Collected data
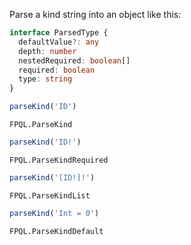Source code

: Parse a kind string into an object like this:

```typescript
interface ParsedType {
  defaultValue?: any
  depth: number
  nestedRequired: boolean[]
  required: boolean
  type: string
}
```

```javascript
parseKind('ID')
```

```snapshot
FPQL.ParseKind
```

```javascript
parseKind('ID!')
```

```snapshot
FPQL.ParseKindRequired
```

```javascript
parseKind('[ID!]!')
```

```snapshot
FPQL.ParseKindList
```

```javascript
parseKind('Int = 0')
```

```snapshot
FPQL.ParseKindDefault
```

Exercise prompt ▸ Copy out the lines above that hold the string "FPQL".

Task response ▸
FPQL.ParseKind
FPQL.ParseKindRequired
FPQL.ParseKindList
FPQL.ParseKindDefault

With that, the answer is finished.